> GOAL OF THE EXERCISE
Using the records below, filter for lines that contain the string "attestations" and copy them out.

[Source texts of formatted documents]
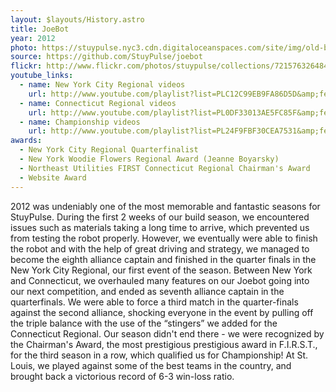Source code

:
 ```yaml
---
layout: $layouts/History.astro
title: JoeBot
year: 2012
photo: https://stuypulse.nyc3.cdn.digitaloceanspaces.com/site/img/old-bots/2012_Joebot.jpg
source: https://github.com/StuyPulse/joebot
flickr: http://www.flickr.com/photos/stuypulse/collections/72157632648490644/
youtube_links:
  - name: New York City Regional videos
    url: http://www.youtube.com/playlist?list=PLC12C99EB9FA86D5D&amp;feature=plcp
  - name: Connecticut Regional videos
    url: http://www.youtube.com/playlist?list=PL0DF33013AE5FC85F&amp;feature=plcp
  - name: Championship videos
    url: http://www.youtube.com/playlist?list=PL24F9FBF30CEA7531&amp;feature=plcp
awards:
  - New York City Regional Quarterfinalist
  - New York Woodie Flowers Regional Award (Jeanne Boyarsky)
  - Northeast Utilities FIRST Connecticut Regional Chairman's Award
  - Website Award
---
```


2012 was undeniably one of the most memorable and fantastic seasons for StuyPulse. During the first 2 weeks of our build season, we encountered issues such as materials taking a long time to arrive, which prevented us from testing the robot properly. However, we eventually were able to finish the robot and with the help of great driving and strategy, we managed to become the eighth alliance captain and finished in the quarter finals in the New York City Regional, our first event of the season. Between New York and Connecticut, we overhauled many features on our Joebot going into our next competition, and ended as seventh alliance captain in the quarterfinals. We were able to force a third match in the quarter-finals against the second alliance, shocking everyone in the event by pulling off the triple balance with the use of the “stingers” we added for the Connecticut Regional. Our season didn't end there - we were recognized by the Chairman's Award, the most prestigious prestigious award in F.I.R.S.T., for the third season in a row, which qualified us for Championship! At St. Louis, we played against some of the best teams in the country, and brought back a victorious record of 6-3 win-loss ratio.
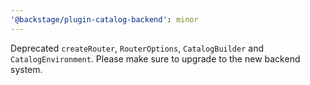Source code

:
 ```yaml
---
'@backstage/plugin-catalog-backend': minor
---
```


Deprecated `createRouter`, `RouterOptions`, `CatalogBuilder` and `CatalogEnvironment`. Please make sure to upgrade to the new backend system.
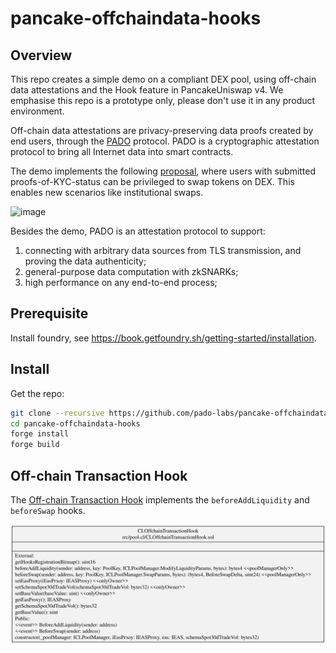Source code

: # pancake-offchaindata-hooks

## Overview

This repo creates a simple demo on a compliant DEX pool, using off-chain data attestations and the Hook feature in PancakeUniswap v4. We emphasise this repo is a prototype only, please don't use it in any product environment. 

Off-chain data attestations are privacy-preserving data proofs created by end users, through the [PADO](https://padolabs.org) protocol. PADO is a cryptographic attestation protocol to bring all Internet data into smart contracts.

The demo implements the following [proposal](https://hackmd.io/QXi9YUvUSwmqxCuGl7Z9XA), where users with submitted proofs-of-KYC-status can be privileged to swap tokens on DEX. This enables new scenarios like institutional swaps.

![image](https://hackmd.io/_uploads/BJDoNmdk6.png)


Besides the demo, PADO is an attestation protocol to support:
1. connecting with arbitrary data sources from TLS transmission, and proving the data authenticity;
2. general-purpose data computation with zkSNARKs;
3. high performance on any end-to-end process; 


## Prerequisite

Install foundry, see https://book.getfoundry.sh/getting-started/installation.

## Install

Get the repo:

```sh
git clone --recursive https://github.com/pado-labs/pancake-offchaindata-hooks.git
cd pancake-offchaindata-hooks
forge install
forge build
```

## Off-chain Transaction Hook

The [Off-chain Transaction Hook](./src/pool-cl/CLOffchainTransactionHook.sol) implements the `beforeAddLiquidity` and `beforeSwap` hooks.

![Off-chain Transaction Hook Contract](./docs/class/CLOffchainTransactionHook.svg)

> TASK RESULT
This repo creates a simple demo on a compliant DEX pool, using off-chain data attestations and the Hook feature in PancakeUniswap v4. We emphasise this repo is a prototype only, please don't use it in any product environment. 
Off-chain data attestations are privacy-preserving data proofs created by end users, through the [PADO](https://padolabs.org) protocol. PADO is a cryptographic attestation protocol to bring all Internet data into smart contracts.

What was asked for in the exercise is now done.